=== Entries provided ===

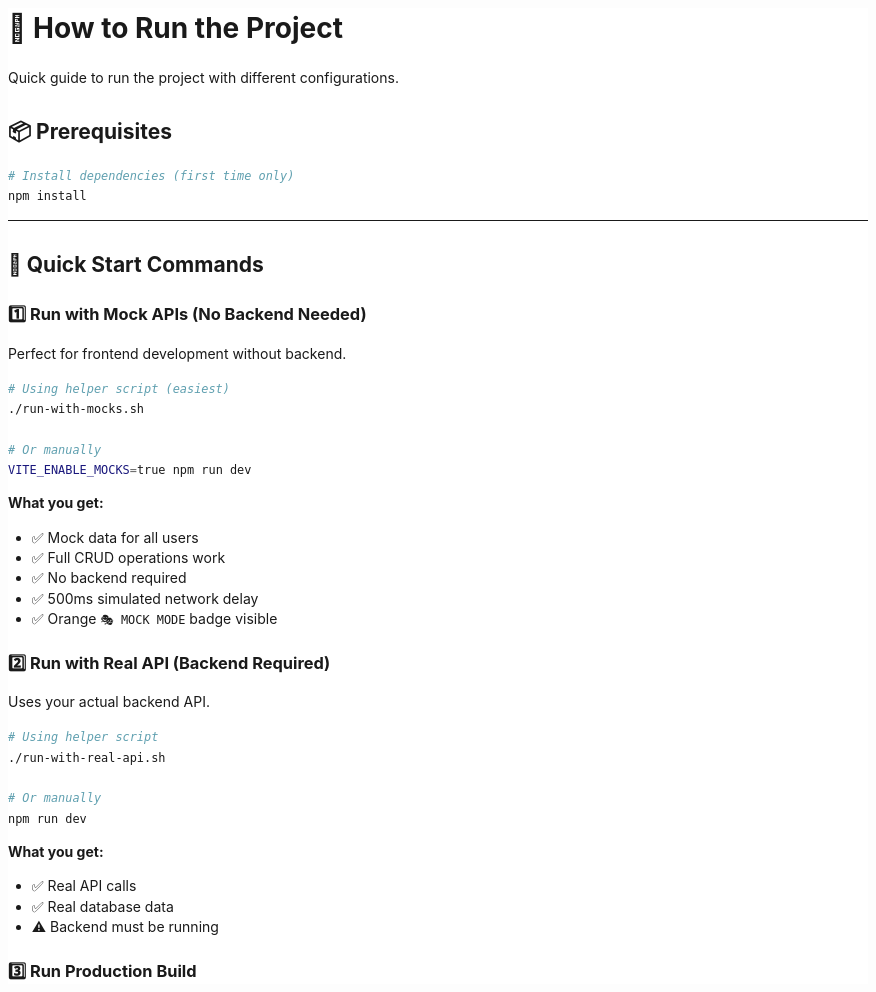 # 🚀 How to Run the Project

Quick guide to run the project with different configurations.

## 📦 Prerequisites

```bash
# Install dependencies (first time only)
npm install
```

---

## 🎯 Quick Start Commands

### 1️⃣ **Run with Mock APIs** (No Backend Needed)

Perfect for frontend development without backend.

```bash
# Using helper script (easiest)
./run-with-mocks.sh

# Or manually
VITE_ENABLE_MOCKS=true npm run dev
```

**What you get:**
- ✅ Mock data for all users
- ✅ Full CRUD operations work
- ✅ No backend required
- ✅ 500ms simulated network delay
- ✅ Orange `🎭 MOCK MODE` badge visible

### 2️⃣ **Run with Real API** (Backend Required)

Uses your actual backend API.

```bash
# Using helper script
./run-with-real-api.sh

# Or manually
npm run dev
```

**What you get:**
- ✅ Real API calls
- ✅ Real database data
- ⚠️ Backend must be running

### 3️⃣ **Run Production Build**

===

• **Task description**:
Beginning with the line that contains "### 2️⃣ **Run with", repeat every line through the end of the records and nothing more.

• **The answer**:
### 2️⃣ **Run with Real API** (Backend Required)

Uses your actual backend API.

```bash
# Using helper script
./run-with-real-api.sh

# Or manually
npm run dev
```

**What you get:**
- ✅ Real API calls
- ✅ Real database data
- ⚠️ Backend must be running

### 3️⃣ **Run Production Build**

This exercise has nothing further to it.